I'll be using a wireless mouse most of the time. I found a new Lenovo for I think 250-275 on best buys website. 4gb memory 750 gb hard drive with a 15.6 screen probably the way I'm gonna go

Check to make sure you can easily increase the memory. 90% of the time it's just a plate to remove on the back, then pop out/in the modules. Depending on the type of CAD work, you may want more eventually.
Memory is super cheap now and easy to swap in.
 
So did you answer definitively whether or not you are going Mac or not?
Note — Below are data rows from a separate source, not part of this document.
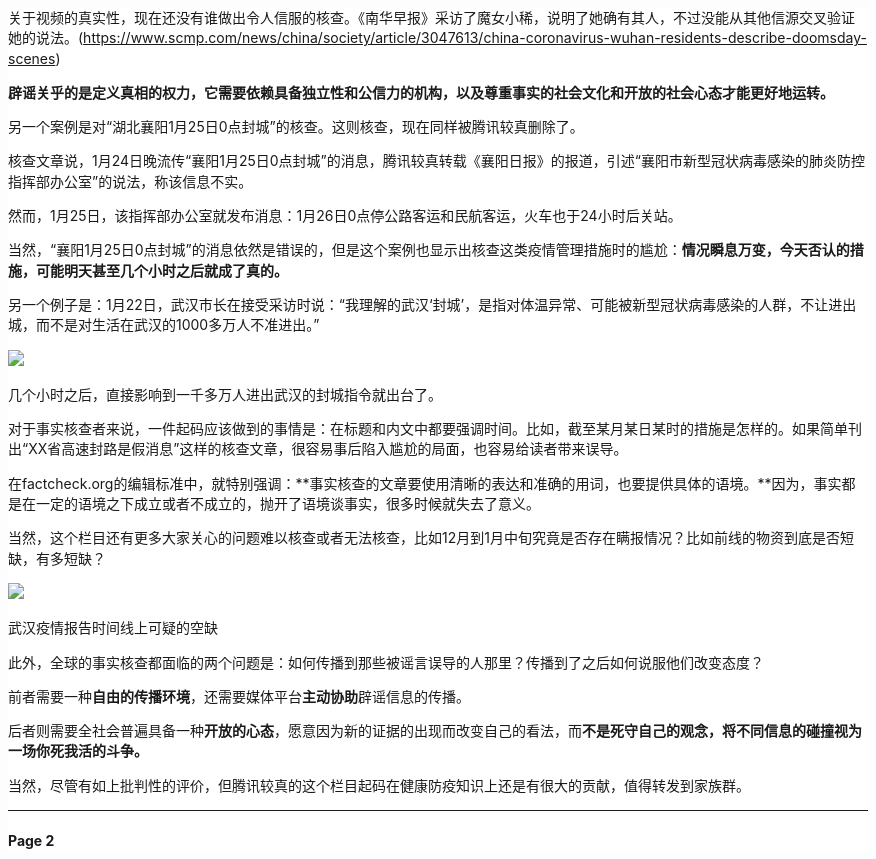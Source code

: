 关于视频的真实性，现在还没有谁做出令人信服的核查。《南华早报》采访了魔女小稀，说明了她确有其人，不过没能从其他信源交叉验证她的说法。(https://www.scmp.com/news/china/society/article/3047613/china-coronavirus-wuhan-residents-describe-doomsday-scenes)

**辟谣关乎的是定义真相的权力，它需要依赖具备独立性和公信力的机构，以及尊重事实的社会文化和开放的社会心态才能更好地运转。**

另一个案例是对“湖北襄阳1月25日0点封城”的核查。这则核查，现在同样被腾讯较真删除了。

核查文章说，1月24日晚流传“襄阳1月25日0点封城”的消息，腾讯较真转载《襄阳日报》的报道，引述“襄阳市新型冠状病毒感染的肺炎防控指挥部办公室”的说法，称该信息不实。

然而，1月25日，该指挥部办公室就发布消息：1月26日0点停公路客运和民航客运，火车也于24小时后关站。

当然，“襄阳1月25日0点封城”的消息依然是错误的，但是这个案例也显示出核查这类疫情管理措施时的尴尬：**情况瞬息万变，今天否认的措施，可能明天甚至几个小时之后就成了真的。**

另一个例子是：1月22日，武汉市长在接受采访时说：“我理解的武汉‘封城’，是指对体温异常、可能被新型冠状病毒感染的人群，不让进出城，而不是对生活在武汉的1000多万人不准进出。”

![](https://images.weserv.nl/?url=https%3A//x0.ifengimg.com/res/2020/029AF00E7DFAB0492507B323A64511899C08D3BB_size30_w1080_h312.png)

几个小时之后，直接影响到一千多万人进出武汉的封城指令就出台了。

对于事实核查者来说，一件起码应该做到的事情是：在标题和内文中都要强调时间。比如，截至某月某日某时的措施是怎样的。如果简单刊出“XX省高速封路是假消息”这样的核查文章，很容易事后陷入尴尬的局面，也容易给读者带来误导。

在factcheck.org的编辑标准中，就特别强调：**事实核查的文章要使用清晰的表达和准确的用词，也要提供具体的语境。**因为，事实都是在一定的语境之下成立或者不成立的，抛开了语境谈事实，很多时候就失去了意义。

当然，这个栏目还有更多大家关心的问题难以核查或者无法核查，比如12月到1月中旬究竟是否存在瞒报情况？比如前线的物资到底是否短缺，有多短缺？

![](https://images.weserv.nl/?url=https%3A//x0.ifengimg.com/res/2020/C297CB062EF481938DCC77043AC3C66C403774BD_size64_w640_h512.png)

武汉疫情报告时间线上可疑的空缺

此外，全球的事实核查都面临的两个问题是：如何传播到那些被谣言误导的人那里？传播到了之后如何说服他们改变态度？

前者需要一种**自由的传播环境**，还需要媒体平台**主动协助**辟谣信息的传播。

后者则需要全社会普遍具备一种**开放的心态**，愿意因为新的证据的出现而改变自己的看法，而**不是死守自己的观念，将不同信息的碰撞视为一场你死我活的斗争。**

当然，尽管有如上批判性的评价，但腾讯较真的这个栏目起码在健康防疫知识上还是有很大的贡献，值得转发到家族群。

* * *

#### Page 2

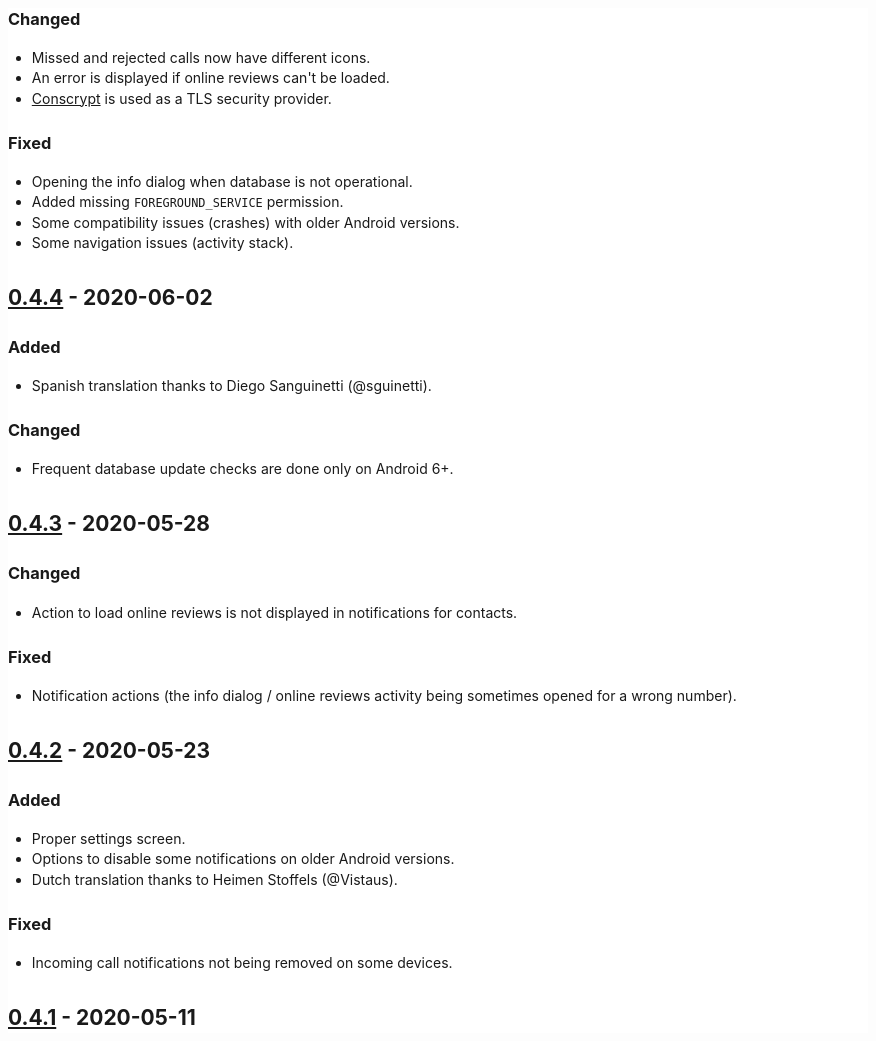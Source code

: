 ### Changed

- Missed and rejected calls now have different icons.
- An error is displayed if online reviews can't be loaded.
- [Conscrypt](https://github.com/google/conscrypt) is used as a TLS security provider.

### Fixed

- Opening the info dialog when database is not operational.
- Added missing `FOREGROUND_SERVICE` permission.
- Some compatibility issues (crashes) with older Android versions.
- Some navigation issues (activity stack).


## [0.4.4] - 2020-06-02

### Added

- Spanish translation thanks to Diego Sanguinetti (@sguinetti).

### Changed

- Frequent database update checks are done only on Android 6+.


## [0.4.3] - 2020-05-28

### Changed

- Action to load online reviews is not displayed in notifications for contacts.

### Fixed

- Notification actions (the info dialog / online reviews activity being sometimes opened for a wrong number).


## [0.4.2] - 2020-05-23

### Added

- Proper settings screen.
- Options to disable some notifications on older Android versions.
- Dutch translation thanks to Heimen Stoffels (@Vistaus).

### Fixed

- Incoming call notifications not being removed on some devices.


## [0.4.1] - 2020-05-11


[unreleased]: https://gitlab.com/xynngh/YetAnotherCallBlocker/-/compare/v0.5.17...master
[0.5.17]: https://gitlab.com/xynngh/YetAnotherCallBlocker/-/compare/v0.5.16...v0.5.17
[0.5.16]: https://gitlab.com/xynngh/YetAnotherCallBlocker/-/compare/v0.5.15...v0.5.16
[0.5.15]: https://gitlab.com/xynngh/YetAnotherCallBlocker/-/compare/v0.5.14...v0.5.15
[0.5.14]: https://gitlab.com/xynngh/YetAnotherCallBlocker/-/compare/v0.5.13...v0.5.14
[0.5.13]: https://gitlab.com/xynngh/YetAnotherCallBlocker/-/compare/v0.5.12...v0.5.13
[0.5.12]: https://gitlab.com/xynngh/YetAnotherCallBlocker/-/compare/v0.5.11...v0.5.12
[0.5.11]: https://gitlab.com/xynngh/YetAnotherCallBlocker/-/compare/v0.5.10...v0.5.11
[0.5.10]: https://gitlab.com/xynngh/YetAnotherCallBlocker/-/compare/v0.5.9...v0.5.10
[0.5.9]: https://gitlab.com/xynngh/YetAnotherCallBlocker/-/compare/v0.5.8...v0.5.9
[0.5.8]: https://gitlab.com/xynngh/YetAnotherCallBlocker/-/compare/v0.5.7...v0.5.8
[0.5.7]: https://gitlab.com/xynngh/YetAnotherCallBlocker/-/compare/v0.5.6...v0.5.7
[0.5.6]: https://gitlab.com/xynngh/YetAnotherCallBlocker/-/compare/v0.5.5...v0.5.6
[0.5.5]: https://gitlab.com/xynngh/YetAnotherCallBlocker/-/compare/v0.5.4...v0.5.5
[0.5.4]: https://gitlab.com/xynngh/YetAnotherCallBlocker/-/compare/v0.5.3...v0.5.4
[0.5.3]: https://gitlab.com/xynngh/YetAnotherCallBlocker/-/compare/v0.5.2...v0.5.3
[0.5.2]: https://gitlab.com/xynngh/YetAnotherCallBlocker/-/compare/v0.5.1...v0.5.2
[0.5.1]: https://gitlab.com/xynngh/YetAnotherCallBlocker/-/compare/v0.5.0...v0.5.1
[0.5.0]: https://gitlab.com/xynngh/YetAnotherCallBlocker/-/compare/v0.4.11...v0.5.0
[0.4.11]: https://gitlab.com/xynngh/YetAnotherCallBlocker/-/compare/v0.4.10...v0.4.11
[0.4.10]: https://gitlab.com/xynngh/YetAnotherCallBlocker/-/compare/v0.4.9...v0.4.10
[0.4.9]: https://gitlab.com/xynngh/YetAnotherCallBlocker/-/compare/v0.4.8...v0.4.9
[0.4.8]: https://gitlab.com/xynngh/YetAnotherCallBlocker/-/compare/v0.4.7...v0.4.8
[0.4.7]: https://gitlab.com/xynngh/YetAnotherCallBlocker/-/compare/v0.4.6...v0.4.7
[0.4.6]: https://gitlab.com/xynngh/YetAnotherCallBlocker/-/compare/v0.4.5...v0.4.6
[0.4.5]: https://gitlab.com/xynngh/YetAnotherCallBlocker/-/compare/v0.4.4...v0.4.5
[0.4.4]: https://gitlab.com/xynngh/YetAnotherCallBlocker/-/compare/v0.4.3...v0.4.4
[0.4.3]: https://gitlab.com/xynngh/YetAnotherCallBlocker/-/compare/v0.4.2...v0.4.3
[0.4.2]: https://gitlab.com/xynngh/YetAnotherCallBlocker/-/compare/v0.4.1...v0.4.2
[0.4.1]: https://gitlab.com/xynngh/YetAnotherCallBlocker/-/compare/v0.4.0...v0.4.1
[0.4.0]: https://gitlab.com/xynngh/YetAnotherCallBlocker/-/compare/v0.3.4...v0.4.0
[0.3.4]: https://gitlab.com/xynngh/YetAnotherCallBlocker/-/compare/v0.3.3...v0.3.4
[0.3.3]: https://gitlab.com/xynngh/YetAnotherCallBlocker/-/compare/v0.3.2...v0.3.3
[0.3.2]: https://gitlab.com/xynngh/YetAnotherCallBlocker/-/compare/v0.3.1...v0.3.2
[0.3.1]: https://gitlab.com/xynngh/YetAnotherCallBlocker/-/compare/v0.3.0...v0.3.1
[0.3.0]: https://gitlab.com/xynngh/YetAnotherCallBlocker/-/compare/v0.2.0...v0.3.0
[0.2.0]: https://gitlab.com/xynngh/YetAnotherCallBlocker/-/compare/v0.1.0...v0.2.0
[0.1.0]: https://gitlab.com/xynngh/YetAnotherCallBlocker/-/compare/9818bc323b...v0.1.0
[0.0.1]: https://gitlab.com/xynngh/YetAnotherCallBlocker/-/compare/c957a0c4d8...9818bc323b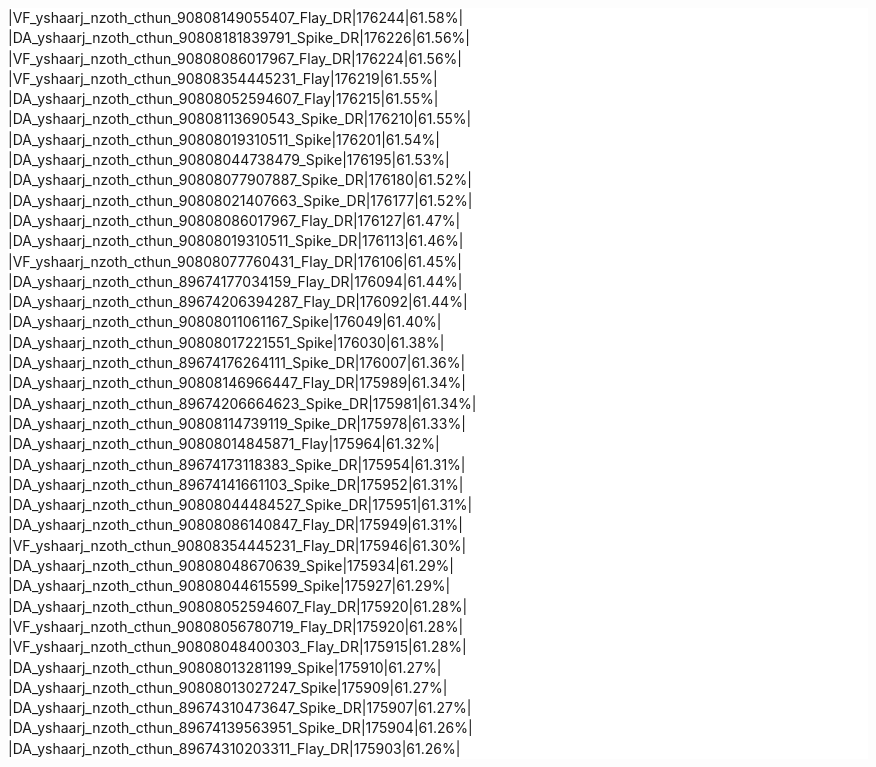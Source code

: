 |VF_yshaarj_nzoth_cthun_90808149055407_Flay_DR|176244|61.58%|
|DA_yshaarj_nzoth_cthun_90808181839791_Spike_DR|176226|61.56%|
|VF_yshaarj_nzoth_cthun_90808086017967_Flay_DR|176224|61.56%|
|VF_yshaarj_nzoth_cthun_90808354445231_Flay|176219|61.55%|
|DA_yshaarj_nzoth_cthun_90808052594607_Flay|176215|61.55%|
|DA_yshaarj_nzoth_cthun_90808113690543_Spike_DR|176210|61.55%|
|DA_yshaarj_nzoth_cthun_90808019310511_Spike|176201|61.54%|
|DA_yshaarj_nzoth_cthun_90808044738479_Spike|176195|61.53%|
|DA_yshaarj_nzoth_cthun_90808077907887_Spike_DR|176180|61.52%|
|DA_yshaarj_nzoth_cthun_90808021407663_Spike_DR|176177|61.52%|
|DA_yshaarj_nzoth_cthun_90808086017967_Flay_DR|176127|61.47%|
|DA_yshaarj_nzoth_cthun_90808019310511_Spike_DR|176113|61.46%|
|VF_yshaarj_nzoth_cthun_90808077760431_Flay_DR|176106|61.45%|
|DA_yshaarj_nzoth_cthun_89674177034159_Flay_DR|176094|61.44%|
|DA_yshaarj_nzoth_cthun_89674206394287_Flay_DR|176092|61.44%|
|DA_yshaarj_nzoth_cthun_90808011061167_Spike|176049|61.40%|
|DA_yshaarj_nzoth_cthun_90808017221551_Spike|176030|61.38%|
|DA_yshaarj_nzoth_cthun_89674176264111_Spike_DR|176007|61.36%|
|DA_yshaarj_nzoth_cthun_90808146966447_Flay_DR|175989|61.34%|
|DA_yshaarj_nzoth_cthun_89674206664623_Spike_DR|175981|61.34%|
|DA_yshaarj_nzoth_cthun_90808114739119_Spike_DR|175978|61.33%|
|DA_yshaarj_nzoth_cthun_90808014845871_Flay|175964|61.32%|
|DA_yshaarj_nzoth_cthun_89674173118383_Spike_DR|175954|61.31%|
|DA_yshaarj_nzoth_cthun_89674141661103_Spike_DR|175952|61.31%|
|DA_yshaarj_nzoth_cthun_90808044484527_Spike_DR|175951|61.31%|
|DA_yshaarj_nzoth_cthun_90808086140847_Flay_DR|175949|61.31%|
|VF_yshaarj_nzoth_cthun_90808354445231_Flay_DR|175946|61.30%|
|DA_yshaarj_nzoth_cthun_90808048670639_Spike|175934|61.29%|
|DA_yshaarj_nzoth_cthun_90808044615599_Spike|175927|61.29%|
|DA_yshaarj_nzoth_cthun_90808052594607_Flay_DR|175920|61.28%|
|VF_yshaarj_nzoth_cthun_90808056780719_Flay_DR|175920|61.28%|
|VF_yshaarj_nzoth_cthun_90808048400303_Flay_DR|175915|61.28%|
|DA_yshaarj_nzoth_cthun_90808013281199_Spike|175910|61.27%|
|DA_yshaarj_nzoth_cthun_90808013027247_Spike|175909|61.27%|
|DA_yshaarj_nzoth_cthun_89674310473647_Spike_DR|175907|61.27%|
|DA_yshaarj_nzoth_cthun_89674139563951_Spike_DR|175904|61.26%|
|DA_yshaarj_nzoth_cthun_89674310203311_Flay_DR|175903|61.26%|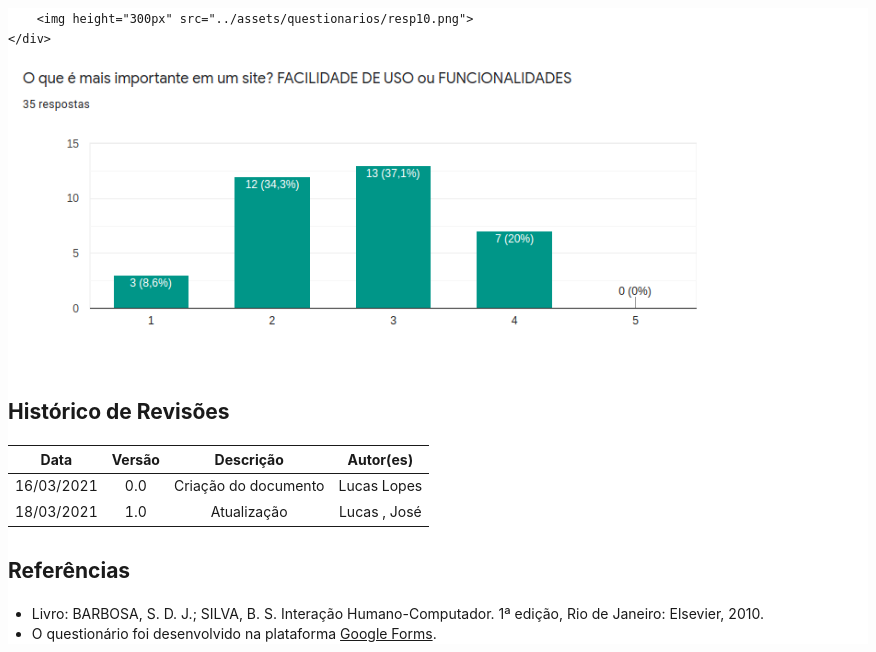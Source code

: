         <img height="300px" src="../assets/questionarios/resp10.png"> 
    </div>
</div>

<div class="toolgrid">
	<div>
        <img height="300px" src="../assets/questionarios/resp11.png"> 
    </div>
</div>


## Histórico de Revisões 

| Data | Versão | Descrição | Autor(es) |
| :----: | :----: | :----: | :----: |
| 16/03/2021 | 0.0 | Criação do documento | Lucas Lopes
| 18/03/2021 | 1.0 | Atualização | Lucas , José |

## Referências

- Livro: BARBOSA, S. D. J.; SILVA, B. S. Interação Humano-Computador. 1ª edição, Rio de Janeiro: Elsevier, 2010.
- O questionário foi desenvolvido na plataforma <a href = "https://www.google.com/intl/pt-BR/forms/about/Google">Google Forms</a>.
I think that is the ultimate divide on what is suggested.
 
will be using excel, autocad And rivet a good bit

so would a 4 gb memory and a 500 gb hard drive be okay?

Hell. No.

I'd look at 8GB and an SSD as a bare minimum spec. I have an old i5 with 8GB of ram that does a passable job running Revit or Autocad, but only one at a time. 12GB or 16GB is much better. My desktop has 16GB of ram. With only Chrome and one Revit instance open is sitting at just under 8GB of physical memory used.
 
of course if you dont need windows your memory will go a looot further these days as well.
 
I get Win 8 running on some old machines and really can be done on the cheap where the biggest benefits are the SSD drive. You will really need to shop at the other end of the spectrum if you plan on doing 3D modeling and CAD type work. Just the name of the game.